Obesity epidemic means more are disabled

January 9, 2004 in Nutrition Topics in the News

Obesity epidemic means more are disabled

The U.S. obesity epidemic may be causing another, quieter epidemic of disability, including back trouble and diabetes, health experts report. Younger Americans are becoming disabled more often, many with back pain, according to the study, published in the journal Health Affairs.

Although no causal connection could be made between disability and obesity, the researchers note that obesity is the only trend that is commensurate in size with the trend toward disability. More than 60 percent of Americans are overweight or obese. Obese people are more likely to suffer heart attacks, strokes, several forms of cancer and less deadly disability such as backache.

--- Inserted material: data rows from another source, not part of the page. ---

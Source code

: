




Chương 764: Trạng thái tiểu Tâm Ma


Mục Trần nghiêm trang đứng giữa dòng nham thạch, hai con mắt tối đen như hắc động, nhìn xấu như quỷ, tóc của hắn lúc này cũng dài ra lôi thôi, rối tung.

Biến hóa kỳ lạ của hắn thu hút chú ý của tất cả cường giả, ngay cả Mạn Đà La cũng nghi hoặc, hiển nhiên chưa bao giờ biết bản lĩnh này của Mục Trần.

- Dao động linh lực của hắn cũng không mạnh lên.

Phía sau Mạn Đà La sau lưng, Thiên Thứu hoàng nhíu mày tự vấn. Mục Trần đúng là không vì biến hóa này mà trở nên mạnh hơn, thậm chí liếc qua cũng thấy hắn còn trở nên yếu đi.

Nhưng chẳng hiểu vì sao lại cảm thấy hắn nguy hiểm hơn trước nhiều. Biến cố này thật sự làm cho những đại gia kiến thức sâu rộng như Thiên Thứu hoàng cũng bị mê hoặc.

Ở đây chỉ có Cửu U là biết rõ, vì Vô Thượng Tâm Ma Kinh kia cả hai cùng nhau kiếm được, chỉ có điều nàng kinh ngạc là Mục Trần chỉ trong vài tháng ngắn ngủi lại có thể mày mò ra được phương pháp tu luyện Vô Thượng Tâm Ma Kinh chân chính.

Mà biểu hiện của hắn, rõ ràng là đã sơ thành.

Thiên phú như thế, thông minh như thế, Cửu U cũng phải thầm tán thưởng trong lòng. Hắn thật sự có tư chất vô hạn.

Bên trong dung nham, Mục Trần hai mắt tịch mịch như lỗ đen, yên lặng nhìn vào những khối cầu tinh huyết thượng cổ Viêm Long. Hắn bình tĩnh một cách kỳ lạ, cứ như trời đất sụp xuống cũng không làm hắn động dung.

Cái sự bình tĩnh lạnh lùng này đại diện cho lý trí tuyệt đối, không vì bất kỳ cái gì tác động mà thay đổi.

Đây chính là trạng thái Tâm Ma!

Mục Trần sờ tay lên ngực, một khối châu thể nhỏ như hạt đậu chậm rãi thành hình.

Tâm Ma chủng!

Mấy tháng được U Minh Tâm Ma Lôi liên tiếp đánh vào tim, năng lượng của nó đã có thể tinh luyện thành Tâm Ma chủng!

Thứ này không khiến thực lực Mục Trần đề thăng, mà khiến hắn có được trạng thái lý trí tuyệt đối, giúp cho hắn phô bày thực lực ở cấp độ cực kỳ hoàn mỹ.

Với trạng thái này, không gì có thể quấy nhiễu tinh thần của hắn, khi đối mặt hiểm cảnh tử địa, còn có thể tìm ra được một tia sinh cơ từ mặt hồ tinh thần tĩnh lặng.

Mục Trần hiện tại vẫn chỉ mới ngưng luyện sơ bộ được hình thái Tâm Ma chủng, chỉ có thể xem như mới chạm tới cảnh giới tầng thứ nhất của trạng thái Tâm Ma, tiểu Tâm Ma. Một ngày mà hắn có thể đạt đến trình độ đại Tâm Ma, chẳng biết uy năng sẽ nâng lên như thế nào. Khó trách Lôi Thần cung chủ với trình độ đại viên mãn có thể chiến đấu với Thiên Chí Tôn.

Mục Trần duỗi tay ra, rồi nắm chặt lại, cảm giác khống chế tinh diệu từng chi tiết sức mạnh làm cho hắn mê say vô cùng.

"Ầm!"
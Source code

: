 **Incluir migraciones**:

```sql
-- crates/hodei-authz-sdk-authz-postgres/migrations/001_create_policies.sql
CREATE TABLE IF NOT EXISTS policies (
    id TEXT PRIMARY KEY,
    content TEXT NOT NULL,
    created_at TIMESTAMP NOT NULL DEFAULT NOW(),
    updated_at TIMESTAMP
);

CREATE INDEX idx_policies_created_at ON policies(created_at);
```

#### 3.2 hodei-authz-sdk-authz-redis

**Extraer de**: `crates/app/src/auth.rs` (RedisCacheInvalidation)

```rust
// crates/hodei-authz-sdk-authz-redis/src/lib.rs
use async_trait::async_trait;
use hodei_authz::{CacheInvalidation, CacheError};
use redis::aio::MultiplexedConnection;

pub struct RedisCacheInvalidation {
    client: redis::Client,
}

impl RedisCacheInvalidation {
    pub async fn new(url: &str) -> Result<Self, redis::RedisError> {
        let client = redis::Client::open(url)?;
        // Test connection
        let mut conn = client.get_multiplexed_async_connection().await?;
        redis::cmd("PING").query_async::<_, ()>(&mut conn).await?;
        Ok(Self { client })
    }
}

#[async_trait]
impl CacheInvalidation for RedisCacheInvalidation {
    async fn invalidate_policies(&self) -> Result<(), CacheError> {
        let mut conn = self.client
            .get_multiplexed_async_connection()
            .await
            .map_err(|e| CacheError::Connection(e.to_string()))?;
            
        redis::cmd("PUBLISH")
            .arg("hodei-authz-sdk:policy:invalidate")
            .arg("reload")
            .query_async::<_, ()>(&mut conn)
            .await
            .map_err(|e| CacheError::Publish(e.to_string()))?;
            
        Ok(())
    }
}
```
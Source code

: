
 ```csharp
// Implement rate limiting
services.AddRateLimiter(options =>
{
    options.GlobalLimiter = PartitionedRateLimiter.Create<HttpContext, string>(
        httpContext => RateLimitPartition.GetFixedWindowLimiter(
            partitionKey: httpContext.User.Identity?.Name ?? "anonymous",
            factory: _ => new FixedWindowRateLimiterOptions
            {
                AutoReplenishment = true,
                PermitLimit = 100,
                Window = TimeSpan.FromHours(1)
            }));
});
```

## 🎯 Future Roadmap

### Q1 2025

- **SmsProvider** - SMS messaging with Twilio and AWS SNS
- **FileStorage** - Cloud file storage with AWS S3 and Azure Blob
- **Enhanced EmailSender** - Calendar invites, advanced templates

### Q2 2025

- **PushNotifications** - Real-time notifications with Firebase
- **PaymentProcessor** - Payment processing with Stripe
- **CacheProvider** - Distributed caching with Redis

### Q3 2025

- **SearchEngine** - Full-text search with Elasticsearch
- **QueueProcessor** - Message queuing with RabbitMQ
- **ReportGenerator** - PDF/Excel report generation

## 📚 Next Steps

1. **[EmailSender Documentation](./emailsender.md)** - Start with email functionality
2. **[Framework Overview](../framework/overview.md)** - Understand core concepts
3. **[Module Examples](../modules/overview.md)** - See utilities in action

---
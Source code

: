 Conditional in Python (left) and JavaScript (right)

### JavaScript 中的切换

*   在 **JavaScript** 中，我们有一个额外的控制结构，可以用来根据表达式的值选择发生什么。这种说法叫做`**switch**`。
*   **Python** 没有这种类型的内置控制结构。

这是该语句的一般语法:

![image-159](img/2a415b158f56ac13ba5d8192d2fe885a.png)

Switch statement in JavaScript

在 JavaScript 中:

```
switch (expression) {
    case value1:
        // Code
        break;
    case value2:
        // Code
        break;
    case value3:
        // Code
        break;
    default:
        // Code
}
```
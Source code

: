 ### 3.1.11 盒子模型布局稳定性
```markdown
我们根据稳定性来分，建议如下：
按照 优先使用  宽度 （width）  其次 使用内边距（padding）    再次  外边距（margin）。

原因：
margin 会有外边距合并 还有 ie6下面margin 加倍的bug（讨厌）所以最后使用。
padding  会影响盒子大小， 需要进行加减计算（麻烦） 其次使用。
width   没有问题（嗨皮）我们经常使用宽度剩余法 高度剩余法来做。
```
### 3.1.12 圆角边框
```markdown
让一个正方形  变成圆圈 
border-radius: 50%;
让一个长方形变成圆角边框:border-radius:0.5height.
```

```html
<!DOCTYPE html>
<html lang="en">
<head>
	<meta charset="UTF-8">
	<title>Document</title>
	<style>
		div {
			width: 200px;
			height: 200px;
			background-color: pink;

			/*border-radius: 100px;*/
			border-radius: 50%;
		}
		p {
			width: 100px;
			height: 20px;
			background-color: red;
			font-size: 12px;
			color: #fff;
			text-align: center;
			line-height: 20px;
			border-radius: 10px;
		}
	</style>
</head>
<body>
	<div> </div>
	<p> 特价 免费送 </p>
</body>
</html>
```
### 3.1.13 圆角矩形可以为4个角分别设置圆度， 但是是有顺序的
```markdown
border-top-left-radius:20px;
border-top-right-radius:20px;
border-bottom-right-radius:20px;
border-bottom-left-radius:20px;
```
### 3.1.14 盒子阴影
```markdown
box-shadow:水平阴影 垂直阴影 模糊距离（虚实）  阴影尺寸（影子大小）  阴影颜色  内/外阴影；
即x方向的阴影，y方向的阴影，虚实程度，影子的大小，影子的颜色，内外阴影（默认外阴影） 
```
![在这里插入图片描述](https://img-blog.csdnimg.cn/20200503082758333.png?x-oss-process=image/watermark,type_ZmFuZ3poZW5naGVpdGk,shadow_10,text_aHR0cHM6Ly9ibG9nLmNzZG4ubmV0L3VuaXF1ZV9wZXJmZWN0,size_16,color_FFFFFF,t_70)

The scientists analyzed data from the National Health Interview Survey, an annual nationwide government survey of about 36,000 households. They looked for disability trends among people ages 18 to 69 between 1984 and 2000. This analysis pointed to substantial growth in reported disability rates among those under 50 years but not among the elderly. Among those 50 to 59 years, disability rose only among those who were obese, the study found.

The authors concluded that obesity accounts for about half the increased disability among those ages 18 to 29. Much of the time, diabetes and back pain was to blame and the researchers said the links with obesity were clear.

This trend has financial implications, the researchers noted, saying that people who are disabled generally use more medical services, adding costs to the nation's health care bill. The American government recently reported that the country's health spending bill rose to $1.6 trillion in 2002.

In addition to obesity, some of the increase in disability rates may be explained by disability insurance incentives and new medical technology that saves the lives of people who would have died even a few years ago, the researchers said.